Species of Coffee

Species of Coffee

There are several species of coffee shrub that produce the berries from which coffee is extracted.  The two main species that are commercially cultivated are Coffea canephora (predominantly a form known as ‘robusta’) and Coffea arabicaCoffea arabica, the original and most highly regarded species, is native to the southwestern highlands of Ethiopia and the Boma Plateau in southeastern Sudan and possibly Mount Marsabit in northern Kenya. C. canephora is native to western and central subsaharan Africa, from Guinea to the Uganda and southern Sudan. Less popular species are C. liberica, excelsa, stenophylla, mauritiana, and racemosa.

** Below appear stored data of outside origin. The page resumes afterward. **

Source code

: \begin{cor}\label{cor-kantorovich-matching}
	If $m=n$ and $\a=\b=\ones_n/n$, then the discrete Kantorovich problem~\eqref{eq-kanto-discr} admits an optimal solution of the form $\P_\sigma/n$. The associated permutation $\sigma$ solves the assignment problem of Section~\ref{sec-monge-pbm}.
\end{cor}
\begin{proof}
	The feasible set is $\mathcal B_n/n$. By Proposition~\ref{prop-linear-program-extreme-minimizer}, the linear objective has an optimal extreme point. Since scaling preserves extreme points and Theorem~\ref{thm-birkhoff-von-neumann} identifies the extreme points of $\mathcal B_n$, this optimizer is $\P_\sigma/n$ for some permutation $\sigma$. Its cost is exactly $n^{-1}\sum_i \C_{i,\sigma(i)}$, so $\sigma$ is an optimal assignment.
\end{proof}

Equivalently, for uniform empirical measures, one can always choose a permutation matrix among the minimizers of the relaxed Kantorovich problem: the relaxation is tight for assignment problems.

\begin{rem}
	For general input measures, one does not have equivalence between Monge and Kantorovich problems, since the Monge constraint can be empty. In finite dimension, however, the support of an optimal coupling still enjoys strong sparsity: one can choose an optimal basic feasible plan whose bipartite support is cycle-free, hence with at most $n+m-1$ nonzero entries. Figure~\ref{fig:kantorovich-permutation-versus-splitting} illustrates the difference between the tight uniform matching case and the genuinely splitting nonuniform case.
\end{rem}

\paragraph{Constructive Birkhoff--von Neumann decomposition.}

All coffee plants are classified in the large family Rubiaceae. They are evergreen shrubs or small trees that may grow 5 m (15 ft) tall when unpruned. The leaves are dark green and glossy, usually 10–15 cm (4–6 in) long and 6 cm (2.4 in) wide. The flowers are axillary, and clusters of fragrant white flowers bloom simultaneously and are followed by oval berries of about 1.5 cm (0.6 in). Green when immature, they ripen to yellow, then crimson, before turning black on drying. Each berry usually contains two seeds, but 5–10% of the berries have only one; these are called peaberries. Berries ripen in seven to nine months.

Coffea arabica is predominantly self-pollinating, and as a result the seedlings are generally uniform and vary little from their parents. In contrast, Coffea canephora, C. excelsa and C. liberica are self-incompatible and require outcrossing. This means that useful forms and hybrids must be propagated vegetatively. Cuttings, Grafting, and budding are the usual methods of vegetative propagation. On the other hand, there is great scope for experimentation in search of potential new strains.